Reporting by Katey Parks.
“This is what the world needs right now,” says Dr. Nathaniel Stein, the Associate Curator of Photography for the Cincinnati Art Museum. “Snapshot” is a part of the larger exhibit, Life: Gillian Wearing, and can be viewed and admired now through Dec. 30 at the Cincinnati Art Museum. In this portion of her exhibit, visual artist Gillian Wearing has created a multi-screen video piece that includes ideas of memory, identity, and photographic imagery. This involves framed “snapshots” of seven different women of varying ages enacting scenes from everyday life while an elderly woman narrates her own personal recollections. To lift your art experience even higher, concert:nova created a musical reaction to the exhibit that is to be played between narrations, and includes musical selections by seven female composers.
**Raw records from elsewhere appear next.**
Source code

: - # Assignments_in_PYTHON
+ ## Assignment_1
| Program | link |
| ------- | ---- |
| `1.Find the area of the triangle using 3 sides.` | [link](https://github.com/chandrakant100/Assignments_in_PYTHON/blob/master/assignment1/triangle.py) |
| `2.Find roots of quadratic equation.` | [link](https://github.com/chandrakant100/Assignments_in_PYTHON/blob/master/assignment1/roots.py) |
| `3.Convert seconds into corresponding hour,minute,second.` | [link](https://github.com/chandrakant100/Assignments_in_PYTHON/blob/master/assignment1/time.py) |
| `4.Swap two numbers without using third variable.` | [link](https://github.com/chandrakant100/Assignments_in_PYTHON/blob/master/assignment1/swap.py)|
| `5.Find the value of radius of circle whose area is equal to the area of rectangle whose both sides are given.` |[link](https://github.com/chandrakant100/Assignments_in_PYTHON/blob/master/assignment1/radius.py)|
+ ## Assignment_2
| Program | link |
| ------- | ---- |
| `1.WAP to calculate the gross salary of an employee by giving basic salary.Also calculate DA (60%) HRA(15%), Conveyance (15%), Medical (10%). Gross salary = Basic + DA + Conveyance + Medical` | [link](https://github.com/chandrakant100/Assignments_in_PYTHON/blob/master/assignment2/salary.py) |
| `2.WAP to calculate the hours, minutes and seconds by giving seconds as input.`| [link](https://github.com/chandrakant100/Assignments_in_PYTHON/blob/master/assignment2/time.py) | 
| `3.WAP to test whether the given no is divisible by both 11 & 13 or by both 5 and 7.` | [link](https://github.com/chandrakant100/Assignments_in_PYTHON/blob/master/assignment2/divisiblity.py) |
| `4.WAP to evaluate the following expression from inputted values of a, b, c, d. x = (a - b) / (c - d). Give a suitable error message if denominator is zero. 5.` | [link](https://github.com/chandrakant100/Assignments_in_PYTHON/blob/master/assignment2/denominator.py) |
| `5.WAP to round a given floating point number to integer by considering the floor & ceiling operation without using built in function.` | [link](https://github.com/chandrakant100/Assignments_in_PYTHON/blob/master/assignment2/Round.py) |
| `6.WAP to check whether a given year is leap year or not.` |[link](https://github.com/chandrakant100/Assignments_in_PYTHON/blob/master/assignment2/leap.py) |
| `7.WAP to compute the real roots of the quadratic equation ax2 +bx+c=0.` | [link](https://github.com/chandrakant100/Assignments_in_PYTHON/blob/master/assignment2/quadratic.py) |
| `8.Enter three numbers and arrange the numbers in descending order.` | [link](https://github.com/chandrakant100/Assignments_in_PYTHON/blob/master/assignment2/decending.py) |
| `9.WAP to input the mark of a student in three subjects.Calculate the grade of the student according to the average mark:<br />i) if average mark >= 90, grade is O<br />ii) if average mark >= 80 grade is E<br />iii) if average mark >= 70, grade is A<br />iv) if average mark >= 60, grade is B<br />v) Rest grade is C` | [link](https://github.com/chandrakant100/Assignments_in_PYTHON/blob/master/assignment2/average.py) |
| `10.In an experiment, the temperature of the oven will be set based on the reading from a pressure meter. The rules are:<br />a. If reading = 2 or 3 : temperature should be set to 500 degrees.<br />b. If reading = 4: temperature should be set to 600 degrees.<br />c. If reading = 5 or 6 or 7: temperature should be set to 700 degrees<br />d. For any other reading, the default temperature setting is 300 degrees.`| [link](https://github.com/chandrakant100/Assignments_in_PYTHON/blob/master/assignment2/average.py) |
As a woman, concert:nova’s managing artistic director, Ixi Chen, was particularly excited for this project and is hoping to make this a series. Being my first experience both at the Cincinnati Art Museum and with concert:nova, Chen was wonderfully welcoming and very knowledgeable of the music and photography. Her excitement for this project could be seen a mile away. Chen has reason to not just show excitement, but to also be very proud. Concert:nova is so new and forward that other museums are also getting on board with the cutting edge chamber music and somewhat unusual ideas. Professional violinist, Elissa Cassini, performed the chamber music for “A Woman’s Voice,” and traveled all the way from Paris to do so. In this experience, we see a woman’s voice portrayed in more ways than one. Not only do we hear a woman speak vividly of various life recollections, but we are also able to see a woman’s voice through Gillian Wearing’s photography and hear a woman’s voice through string music composed by females. In speaking with Dr. Stein about Wearing’s exhibit, he wanted to stress the fact that she is not a political artist. Wearing’s use of masks in her photography relates to the profound significance of the face as a symbol of selfhood and a point of contact between self and other.
“None of us are just ourselves,” says Stein. In a time when we are exposed to art with political meanings or clogged up with theories, it’s this clear and direct message of “genuine interest and genuine desire to understand another” that sets this exhibit apart.
Stein was such a fan of Wearing’s work that when he was appointed to associate curator in 2017, the first thing he did was bring Wearing’s art to Cincinnati. What is so wonderful about this is the fact that usually Wearing only debuts in New York City and London. To have her work here in Cincinnati and the privilege of keeping two of her pieces from this exhibit shows just how much the art museum is working to bring in more fantastic visual and musical art to our community.